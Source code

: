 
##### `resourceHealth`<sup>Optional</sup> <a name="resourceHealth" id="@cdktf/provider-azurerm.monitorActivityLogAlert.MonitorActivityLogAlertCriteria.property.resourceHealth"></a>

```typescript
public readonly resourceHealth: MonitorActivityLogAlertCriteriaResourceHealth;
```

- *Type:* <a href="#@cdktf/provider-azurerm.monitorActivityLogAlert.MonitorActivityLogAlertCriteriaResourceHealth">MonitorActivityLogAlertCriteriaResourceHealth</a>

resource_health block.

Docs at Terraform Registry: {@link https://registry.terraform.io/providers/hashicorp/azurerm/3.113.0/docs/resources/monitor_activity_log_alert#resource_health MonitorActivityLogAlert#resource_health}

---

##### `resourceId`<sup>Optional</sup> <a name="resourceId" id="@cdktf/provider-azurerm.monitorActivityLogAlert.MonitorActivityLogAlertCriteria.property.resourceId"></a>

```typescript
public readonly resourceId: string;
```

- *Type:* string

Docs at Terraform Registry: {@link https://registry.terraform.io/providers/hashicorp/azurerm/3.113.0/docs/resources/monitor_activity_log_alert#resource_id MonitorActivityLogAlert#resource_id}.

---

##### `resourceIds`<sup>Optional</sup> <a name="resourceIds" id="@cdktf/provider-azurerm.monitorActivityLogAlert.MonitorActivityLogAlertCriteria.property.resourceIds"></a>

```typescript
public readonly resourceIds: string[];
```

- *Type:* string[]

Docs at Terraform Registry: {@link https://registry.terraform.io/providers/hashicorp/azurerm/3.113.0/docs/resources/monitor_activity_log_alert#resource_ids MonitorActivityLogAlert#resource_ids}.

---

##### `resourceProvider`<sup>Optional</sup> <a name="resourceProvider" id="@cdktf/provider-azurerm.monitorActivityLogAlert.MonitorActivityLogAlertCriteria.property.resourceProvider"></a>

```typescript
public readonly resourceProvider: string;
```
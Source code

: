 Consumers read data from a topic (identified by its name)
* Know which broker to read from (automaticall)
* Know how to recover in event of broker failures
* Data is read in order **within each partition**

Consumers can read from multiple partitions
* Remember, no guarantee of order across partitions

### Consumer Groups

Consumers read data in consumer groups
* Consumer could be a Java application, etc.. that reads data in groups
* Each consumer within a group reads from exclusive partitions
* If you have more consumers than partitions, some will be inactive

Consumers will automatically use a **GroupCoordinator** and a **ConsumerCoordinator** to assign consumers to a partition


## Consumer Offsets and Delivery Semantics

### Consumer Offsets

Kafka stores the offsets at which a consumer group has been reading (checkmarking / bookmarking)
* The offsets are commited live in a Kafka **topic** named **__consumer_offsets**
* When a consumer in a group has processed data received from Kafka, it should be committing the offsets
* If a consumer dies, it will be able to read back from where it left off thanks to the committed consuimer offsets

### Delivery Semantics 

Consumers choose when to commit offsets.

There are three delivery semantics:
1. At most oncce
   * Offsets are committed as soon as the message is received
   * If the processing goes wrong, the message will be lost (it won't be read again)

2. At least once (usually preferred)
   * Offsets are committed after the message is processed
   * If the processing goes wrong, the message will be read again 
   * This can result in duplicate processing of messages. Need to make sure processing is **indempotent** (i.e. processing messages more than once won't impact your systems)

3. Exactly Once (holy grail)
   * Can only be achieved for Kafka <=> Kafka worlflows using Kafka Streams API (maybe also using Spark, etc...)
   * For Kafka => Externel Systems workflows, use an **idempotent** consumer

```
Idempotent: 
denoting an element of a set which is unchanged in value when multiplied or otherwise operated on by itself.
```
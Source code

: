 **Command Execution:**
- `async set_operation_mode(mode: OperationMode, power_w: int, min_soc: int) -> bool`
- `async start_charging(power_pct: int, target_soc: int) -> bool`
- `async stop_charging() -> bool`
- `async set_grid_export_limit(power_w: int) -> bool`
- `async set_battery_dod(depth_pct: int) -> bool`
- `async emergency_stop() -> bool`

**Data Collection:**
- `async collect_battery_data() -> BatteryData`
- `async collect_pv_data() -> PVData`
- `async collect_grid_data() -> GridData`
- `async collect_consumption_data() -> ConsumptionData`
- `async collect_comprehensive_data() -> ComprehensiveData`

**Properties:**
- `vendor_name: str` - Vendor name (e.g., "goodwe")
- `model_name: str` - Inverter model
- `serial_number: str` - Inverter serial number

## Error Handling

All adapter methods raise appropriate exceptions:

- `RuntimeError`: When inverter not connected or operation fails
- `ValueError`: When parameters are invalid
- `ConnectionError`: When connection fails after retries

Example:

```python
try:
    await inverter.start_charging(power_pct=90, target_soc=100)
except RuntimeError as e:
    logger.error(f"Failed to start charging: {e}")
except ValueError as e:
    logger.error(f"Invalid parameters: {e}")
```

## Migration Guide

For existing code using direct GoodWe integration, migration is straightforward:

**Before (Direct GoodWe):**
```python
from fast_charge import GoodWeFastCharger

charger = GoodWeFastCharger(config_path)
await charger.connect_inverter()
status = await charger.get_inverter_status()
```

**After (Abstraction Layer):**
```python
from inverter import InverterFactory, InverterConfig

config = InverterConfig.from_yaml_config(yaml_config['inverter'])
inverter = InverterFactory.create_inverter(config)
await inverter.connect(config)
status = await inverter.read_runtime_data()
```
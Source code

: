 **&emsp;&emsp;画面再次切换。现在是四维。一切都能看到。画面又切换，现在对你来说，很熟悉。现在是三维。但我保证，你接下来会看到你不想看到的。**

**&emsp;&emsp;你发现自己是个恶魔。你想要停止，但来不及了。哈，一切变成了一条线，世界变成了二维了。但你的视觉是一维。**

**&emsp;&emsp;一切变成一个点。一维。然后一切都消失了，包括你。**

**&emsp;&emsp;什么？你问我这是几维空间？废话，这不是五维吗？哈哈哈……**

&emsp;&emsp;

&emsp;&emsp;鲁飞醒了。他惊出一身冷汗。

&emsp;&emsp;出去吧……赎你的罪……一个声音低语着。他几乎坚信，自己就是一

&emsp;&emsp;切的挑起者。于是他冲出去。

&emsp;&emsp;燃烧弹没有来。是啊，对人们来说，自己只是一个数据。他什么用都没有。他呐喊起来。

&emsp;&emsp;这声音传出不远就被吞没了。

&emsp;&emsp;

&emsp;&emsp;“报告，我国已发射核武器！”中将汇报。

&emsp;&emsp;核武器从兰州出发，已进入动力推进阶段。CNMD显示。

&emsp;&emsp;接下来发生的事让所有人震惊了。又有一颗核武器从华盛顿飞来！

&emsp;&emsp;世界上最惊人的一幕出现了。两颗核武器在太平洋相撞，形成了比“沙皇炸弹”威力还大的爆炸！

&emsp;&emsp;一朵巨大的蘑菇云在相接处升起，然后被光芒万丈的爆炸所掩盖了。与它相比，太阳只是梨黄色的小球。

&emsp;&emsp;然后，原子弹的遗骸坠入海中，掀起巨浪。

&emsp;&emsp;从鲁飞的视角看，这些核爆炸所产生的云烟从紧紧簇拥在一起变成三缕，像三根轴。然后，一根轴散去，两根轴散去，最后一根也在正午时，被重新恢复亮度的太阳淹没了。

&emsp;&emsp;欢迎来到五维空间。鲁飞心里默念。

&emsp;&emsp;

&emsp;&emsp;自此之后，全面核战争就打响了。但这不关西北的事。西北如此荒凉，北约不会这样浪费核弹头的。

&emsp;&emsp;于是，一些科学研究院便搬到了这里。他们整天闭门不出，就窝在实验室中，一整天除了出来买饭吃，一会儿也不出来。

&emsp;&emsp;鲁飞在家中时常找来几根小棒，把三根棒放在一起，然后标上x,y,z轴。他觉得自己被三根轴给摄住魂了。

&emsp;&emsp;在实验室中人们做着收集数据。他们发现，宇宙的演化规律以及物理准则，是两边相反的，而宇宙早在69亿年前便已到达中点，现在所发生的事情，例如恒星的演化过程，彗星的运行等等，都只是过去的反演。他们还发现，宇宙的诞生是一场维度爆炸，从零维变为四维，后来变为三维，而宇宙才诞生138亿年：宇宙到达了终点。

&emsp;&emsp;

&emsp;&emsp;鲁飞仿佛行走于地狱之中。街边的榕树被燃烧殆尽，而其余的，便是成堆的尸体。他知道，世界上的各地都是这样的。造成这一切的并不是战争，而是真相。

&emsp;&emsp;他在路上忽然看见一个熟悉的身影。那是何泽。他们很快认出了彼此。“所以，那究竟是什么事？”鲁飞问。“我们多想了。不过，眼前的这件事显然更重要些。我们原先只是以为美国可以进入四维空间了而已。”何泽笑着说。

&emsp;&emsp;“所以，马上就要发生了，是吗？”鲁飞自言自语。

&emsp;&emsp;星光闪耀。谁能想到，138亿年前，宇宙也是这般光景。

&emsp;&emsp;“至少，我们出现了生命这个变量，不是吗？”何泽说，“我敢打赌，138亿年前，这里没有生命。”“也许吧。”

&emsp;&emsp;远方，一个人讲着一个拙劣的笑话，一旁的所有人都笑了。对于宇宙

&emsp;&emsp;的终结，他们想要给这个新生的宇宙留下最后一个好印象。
----
● **TASK STATEMENT**: Where does "partitions" occur in the data? Copy each line that has it.

● **RESULT**:
Consumers can read from multiple partitions
* Remember, no guarantee of order across partitions
* Each consumer within a group reads from exclusive partitions
* If you have more consumers than partitions, some will be inactive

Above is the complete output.